Cast recording by Julie Andrews
- Released: October 6, 1992
- Genre: Show tune
- Label: Philips
- Producer: John Mauceri

Julie Andrews chronology
| The Sounds of Christmas from Around the World (1990) | The King and I (1992) | Putting It Together (1993) |

= The King and I (1992 studio cast album) =

The King and I is a studio cast recording of the musical by Rodgers and Hammerstein. The album was released by Philips Classics in 1992. Conducted by John Mauceri with the Hollywood Bowl Orchestra, the album stars Julie Andrews as Anna and Ben Kingsley as the King of Siam.
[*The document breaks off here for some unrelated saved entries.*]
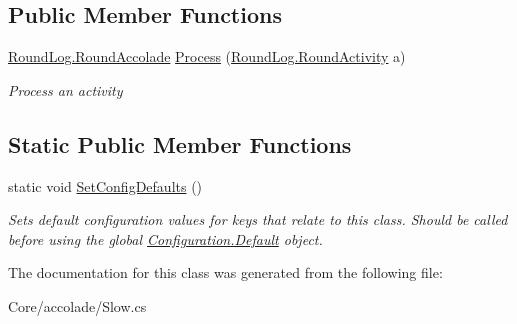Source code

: \subsection*{Public Member Functions}
\begin{DoxyCompactItemize}
\item 
\hypertarget{class_m_b_c_1_1_core_1_1mbc_1_1accolade_1_1_slow_a5849f255e32663d6f88d804bffc7b1fb}{\hyperlink{class_m_b_c_1_1_core_1_1_round_log_a4060830ca7135aa755ec5b6d24aa30e6}{Round\-Log.\-Round\-Accolade} \hyperlink{class_m_b_c_1_1_core_1_1mbc_1_1accolade_1_1_slow_a5849f255e32663d6f88d804bffc7b1fb}{Process} (\hyperlink{class_m_b_c_1_1_core_1_1_round_log_1_1_round_activity}{Round\-Log.\-Round\-Activity} a)}\label{class_m_b_c_1_1_core_1_1mbc_1_1accolade_1_1_slow_a5849f255e32663d6f88d804bffc7b1fb}

\begin{DoxyCompactList}\small\item\em Process an activity\end{DoxyCompactList}\end{DoxyCompactItemize}
\subsection*{Static Public Member Functions}
\begin{DoxyCompactItemize}
\item 
\hypertarget{class_m_b_c_1_1_core_1_1mbc_1_1accolade_1_1_slow_af38c3937a70eeb0c92512340a974fe65}{static void \hyperlink{class_m_b_c_1_1_core_1_1mbc_1_1accolade_1_1_slow_af38c3937a70eeb0c92512340a974fe65}{Set\-Config\-Defaults} ()}\label{class_m_b_c_1_1_core_1_1mbc_1_1accolade_1_1_slow_af38c3937a70eeb0c92512340a974fe65}

\begin{DoxyCompactList}\small\item\em Sets default configuration values for keys that relate to this class. Should be called before using the global \hyperlink{class_m_b_c_1_1_core_1_1_configuration_a5db184730b6c51c2ae617d0fc1976c13}{Configuration.\-Default} object.\end{DoxyCompactList}\end{DoxyCompactItemize}


The documentation for this class was generated from the following file\-:\begin{DoxyCompactItemize}
\item 
Core/accolade/Slow.\-cs\end{DoxyCompactItemize}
The recording uses the orchestrations from the musical's 1956 film adaptation but restores three songs cut from the movie: "Shall I Tell You What I Think of You?", "My Lord and Master", and "I Have Dreamed". Lea Salonga and Peabo Bryson sing Tuptim and Lun Tha, with Marilyn Horne singing "Something Wonderful".

Critics noted Andrews' singing and the orchestral arrangements, while some felt the album was short of charm compared with earlier versions. The album was nominated for a Grammy Award for Best Musical Theater Album and reached number one on the Billboard classical crossover albums chart.

==Album details==
Conducted by John Mauceri with the Hollywood Bowl Orchestra, the album features Julie Andrews as Anna and Ben Kingsley as the King of Siam. This recording marks the first time Andrews performed the role professionally. The project represented a return to musical theater for Julie Andrews, who had been absent from the genre for many years. For Ben Kingsley, it marked a rare foray into musical performance.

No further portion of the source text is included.